Records from a dataset:
————————
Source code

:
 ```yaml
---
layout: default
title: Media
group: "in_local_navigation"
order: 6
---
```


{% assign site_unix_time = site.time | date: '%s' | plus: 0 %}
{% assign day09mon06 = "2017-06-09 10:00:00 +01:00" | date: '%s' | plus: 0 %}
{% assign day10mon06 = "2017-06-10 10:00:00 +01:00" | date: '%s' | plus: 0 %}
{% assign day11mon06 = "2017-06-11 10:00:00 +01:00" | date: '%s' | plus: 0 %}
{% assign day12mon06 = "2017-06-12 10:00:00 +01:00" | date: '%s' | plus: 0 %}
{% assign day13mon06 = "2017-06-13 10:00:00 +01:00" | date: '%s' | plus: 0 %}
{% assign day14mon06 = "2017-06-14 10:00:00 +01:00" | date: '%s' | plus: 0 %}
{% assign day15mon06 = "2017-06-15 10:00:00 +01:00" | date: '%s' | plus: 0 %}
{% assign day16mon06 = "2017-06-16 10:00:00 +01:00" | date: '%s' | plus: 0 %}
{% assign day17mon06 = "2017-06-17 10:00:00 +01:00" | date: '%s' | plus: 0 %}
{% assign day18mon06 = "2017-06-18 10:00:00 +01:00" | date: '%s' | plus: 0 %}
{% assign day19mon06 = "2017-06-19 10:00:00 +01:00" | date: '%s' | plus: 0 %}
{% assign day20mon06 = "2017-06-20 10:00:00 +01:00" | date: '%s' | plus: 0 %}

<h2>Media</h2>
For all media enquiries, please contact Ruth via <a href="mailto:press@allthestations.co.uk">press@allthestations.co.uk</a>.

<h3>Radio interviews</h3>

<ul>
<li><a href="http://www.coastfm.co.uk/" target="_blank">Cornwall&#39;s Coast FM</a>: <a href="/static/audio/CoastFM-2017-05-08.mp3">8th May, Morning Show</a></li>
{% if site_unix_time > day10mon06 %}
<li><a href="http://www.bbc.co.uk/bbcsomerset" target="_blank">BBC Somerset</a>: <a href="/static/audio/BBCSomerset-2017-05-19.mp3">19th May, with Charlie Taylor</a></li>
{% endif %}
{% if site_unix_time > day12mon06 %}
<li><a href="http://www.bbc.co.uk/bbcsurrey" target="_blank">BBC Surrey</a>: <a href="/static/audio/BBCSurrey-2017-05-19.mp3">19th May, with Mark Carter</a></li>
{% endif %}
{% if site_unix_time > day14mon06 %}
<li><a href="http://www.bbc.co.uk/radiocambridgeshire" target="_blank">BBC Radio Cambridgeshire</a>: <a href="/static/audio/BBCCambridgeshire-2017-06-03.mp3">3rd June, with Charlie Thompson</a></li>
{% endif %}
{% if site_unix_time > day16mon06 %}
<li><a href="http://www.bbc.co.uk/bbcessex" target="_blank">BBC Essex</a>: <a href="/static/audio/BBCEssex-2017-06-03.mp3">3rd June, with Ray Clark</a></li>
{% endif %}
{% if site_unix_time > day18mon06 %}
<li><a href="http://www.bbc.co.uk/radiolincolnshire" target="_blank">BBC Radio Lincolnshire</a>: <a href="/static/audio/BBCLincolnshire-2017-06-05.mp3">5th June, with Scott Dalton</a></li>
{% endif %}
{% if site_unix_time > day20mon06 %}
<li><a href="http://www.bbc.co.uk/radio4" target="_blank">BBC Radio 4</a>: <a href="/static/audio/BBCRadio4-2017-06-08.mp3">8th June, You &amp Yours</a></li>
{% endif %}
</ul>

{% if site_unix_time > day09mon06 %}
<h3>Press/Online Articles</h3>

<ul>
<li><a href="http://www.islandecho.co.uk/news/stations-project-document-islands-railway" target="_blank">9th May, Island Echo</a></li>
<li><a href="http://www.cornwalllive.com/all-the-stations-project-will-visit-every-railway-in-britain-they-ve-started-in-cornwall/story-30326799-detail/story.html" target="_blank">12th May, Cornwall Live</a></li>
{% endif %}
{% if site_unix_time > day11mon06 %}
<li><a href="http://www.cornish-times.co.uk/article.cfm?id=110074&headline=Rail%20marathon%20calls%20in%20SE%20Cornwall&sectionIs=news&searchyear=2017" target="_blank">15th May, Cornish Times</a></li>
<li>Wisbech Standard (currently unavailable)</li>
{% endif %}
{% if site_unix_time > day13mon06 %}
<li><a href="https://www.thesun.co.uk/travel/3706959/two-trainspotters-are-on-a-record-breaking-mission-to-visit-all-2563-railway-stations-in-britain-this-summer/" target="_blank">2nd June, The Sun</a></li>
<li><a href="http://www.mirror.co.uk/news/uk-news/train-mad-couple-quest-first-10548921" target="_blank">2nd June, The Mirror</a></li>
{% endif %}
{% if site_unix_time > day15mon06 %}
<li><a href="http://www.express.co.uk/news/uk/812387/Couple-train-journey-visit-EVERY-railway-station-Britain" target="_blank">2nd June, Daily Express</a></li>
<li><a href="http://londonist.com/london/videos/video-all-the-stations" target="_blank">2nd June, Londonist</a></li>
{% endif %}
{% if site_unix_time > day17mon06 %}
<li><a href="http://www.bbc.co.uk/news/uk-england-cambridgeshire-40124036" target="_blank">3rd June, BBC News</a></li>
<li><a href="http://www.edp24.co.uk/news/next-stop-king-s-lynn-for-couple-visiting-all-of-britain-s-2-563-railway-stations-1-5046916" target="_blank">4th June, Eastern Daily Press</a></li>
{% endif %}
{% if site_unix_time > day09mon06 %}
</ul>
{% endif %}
————————
- Exercise description -
Every line above that includes the word "Radio" must appear in the answer.

- Reply -
<h3>Radio interviews</h3>
<li><a href="http://www.bbc.co.uk/radiocambridgeshire" target="_blank">BBC Radio Cambridgeshire</a>: <a href="/static/audio/BBCCambridgeshire-2017-06-03.mp3">3rd June, with Charlie Thompson</a></li>
<li><a href="http://www.bbc.co.uk/radiolincolnshire" target="_blank">BBC Radio Lincolnshire</a>: <a href="/static/audio/BBCLincolnshire-2017-06-05.mp3">5th June, with Scott Dalton</a></li>
<li><a href="http://www.bbc.co.uk/radio4" target="_blank">BBC Radio 4</a>: <a href="/static/audio/BBCRadio4-2017-06-08.mp3">8th June, You &amp Yours</a></li>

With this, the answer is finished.